“If I were to ask you to imagine a tsunami, you’d probably picture a massive wave. Which isn’t inaccurate, but tsunamis start out as tiny ripples in the ocean before they get stronger and eventually grow into something that can have a devastating impact.”
In business, spending — and overspending — can be a lot like this. It starts out fairly small and insignificant, until it grows into something that you can’t contain.
This was one of the opening statements from Matt Lawlor, futurist and business strategist at Futureworld and the keynote speaker at the ITWeb Brainstorm and BCX Enterprise Forum held at the Mount Nelson Hotel in Cape Town this week.
Lawlor explained that the world of business, and the world in general, is set to face more disruption and innovation in the next 20 years than we have seen in the last century. And these changes force businesses across all industries to review their strategies and come up with ways to do things differently or run the risk of being left behind.
The world of business, and the world in general, is set to face more disruption and innovation in the next 20 years than we have seen in the last century.
Matt Lawlor, Futureworld.
By 2026, the average tenure of companies on the S&P 500 Index is projected to be about 14 years, a significant drop from 33 years in 1965 and 20 years in 1990. This means that the battle for relevance is well and truly on, noted Lawlor, addig thta businesses must focus equally on planning for the future and reassessing current practices to retain customer loyalty.
Of rocket ships and hotdogs
“If there are only two things that I want you to remember about this presentation — and they might seem a little strange — it’s rocket ships and hotdogs,” said Lawlor.
Elon Musk’s SpaceX has made significant strides in reducing the cost of space travel by rethinking its approach, he explained. It has managed to cut the average cost of a rocket launch by focusing on identifying the biggest costs associated with launching a rocket into space – that is the cost of building a brand-new rocket for every trip. Today, SpaceX develops rockets that can be used more than once. “And they backed up this novel concept of making reusable rockets with an extremely tight control on costs,” he added. Where NASA sees a cost overrun of around 90% on an average flight, SpaceX’s cost overrun is just 1.1%.
He went on to highlight Costco, a membership-based wholesale retailer, and their infamous hotdog and soda special. “In the 80s, Costco realised that if people are coming into their stores to do some shopping, they’re going to get hungry.And so, they started selling a hotdog and a refillable soda for $1.50.” Since launching the promotion about 40 years ago, they haven’t increased the price of this combo by a single cent, because this has become something Costco does to make the shopping experience more enjoyable for its customers. “And let’s be honest, if you’ve eaten a hotdog and enjoyed a soda, you’re more likely to spend more time in the store and spend more money.”
But how have they managed to keep the price stable? One way is by starting to produce their own hotdogs, rather than buying them from someone else. And they’ve also redesigned their food courts to speed up the amount of time it takes to buy a hotdog, which, in turn, lowers their servicing costs. “It’s about the hotdog but it’s also not about the hotdog, because to be able to buy this super cheap hotdog from Costco, you need to be a Costco member, which costs customers an annual membership fee.”
Spending money to deliver value
Delivering the event’s second keynote address, Dr Fazlyn Petersen, a senior lecturer in the Department of Information Systems at University of the Western Cape, explained that you can’t reduce your costs if you don’t understand what your value proposition is and what value you add to your customer. You also need to know what makes you money, she added.

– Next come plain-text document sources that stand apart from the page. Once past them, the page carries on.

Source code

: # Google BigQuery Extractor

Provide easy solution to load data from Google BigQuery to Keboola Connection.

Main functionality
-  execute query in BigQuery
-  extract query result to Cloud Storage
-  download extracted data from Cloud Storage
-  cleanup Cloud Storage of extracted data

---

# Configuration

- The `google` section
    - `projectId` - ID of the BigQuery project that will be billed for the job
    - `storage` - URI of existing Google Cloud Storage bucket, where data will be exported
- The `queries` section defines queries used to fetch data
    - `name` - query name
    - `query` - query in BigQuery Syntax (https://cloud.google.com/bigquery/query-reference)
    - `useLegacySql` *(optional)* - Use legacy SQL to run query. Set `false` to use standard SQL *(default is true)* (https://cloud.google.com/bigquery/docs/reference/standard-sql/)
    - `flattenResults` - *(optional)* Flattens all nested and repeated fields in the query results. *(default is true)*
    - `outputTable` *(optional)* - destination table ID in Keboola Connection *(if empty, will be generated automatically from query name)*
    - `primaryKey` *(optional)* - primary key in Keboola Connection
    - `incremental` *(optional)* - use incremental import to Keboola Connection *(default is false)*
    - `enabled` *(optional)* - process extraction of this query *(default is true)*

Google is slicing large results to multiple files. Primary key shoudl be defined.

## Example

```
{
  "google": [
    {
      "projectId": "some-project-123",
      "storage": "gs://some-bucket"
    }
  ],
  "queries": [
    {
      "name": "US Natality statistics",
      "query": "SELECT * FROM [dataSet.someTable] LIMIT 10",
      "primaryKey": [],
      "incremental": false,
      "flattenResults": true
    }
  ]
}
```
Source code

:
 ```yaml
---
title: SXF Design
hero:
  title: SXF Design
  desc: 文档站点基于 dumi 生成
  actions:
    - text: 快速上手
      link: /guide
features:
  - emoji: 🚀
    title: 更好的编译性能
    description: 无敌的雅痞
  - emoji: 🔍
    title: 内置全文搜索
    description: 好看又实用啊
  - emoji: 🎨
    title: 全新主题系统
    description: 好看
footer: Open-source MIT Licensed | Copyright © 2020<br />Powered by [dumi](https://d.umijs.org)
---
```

“Drawing on Matt’s Costco example, they’re happy to make a loss on their hotdogs because they know that this offering keeps their customers happy, gets more people into their stores and more people equals more money.”
It's about understanding what your customers want and then spending money on activities that provide the most value to them, Dr Petersen added. This makes it easier to prioritise where you spend your budget, she continued.
People still think of technology as a competitive advantage, but everyone is doing the same things with technology... The real competitive advantage comes when your tech investments are directed smartly.
Pragasen Pather, Sun International.
Pragasen Pather, Sun International group CIO, learnt a lot about strategically allocating budget during Covid-19. When the country went into lockdown, Sun International was one of the businesses most affected because they couldn’t operate. But rather than giving up, they put several strategies in place to keep the lights on even though they weren’t making any money.
Speaking during a panel discussion at the event, Pather explained that Sun International’s approach to innovation without driving up costs is all about embracing different levels of innovation – incremental innovation, radical innovation and disruptive innovation. “Play the game, win the game, disrupt the game,” he said, noting that all of this is done to increase revenue in different ways.
For example, Sun International’s latest disruptive move has been the launch of what Pather terms an ‘omnichannel gaming experience’, which makes it possible for people to gamble anywhere, online. And the easier it is for people to gamble, the more money Sun International makes.
People still think of technology as a competitive advantage, but everyone is doing the same things with technology, he said. The real competitive advantage comes when your tech investments are directed smartly and in a way that allows you to improve processes, up efficiency and do something a little different.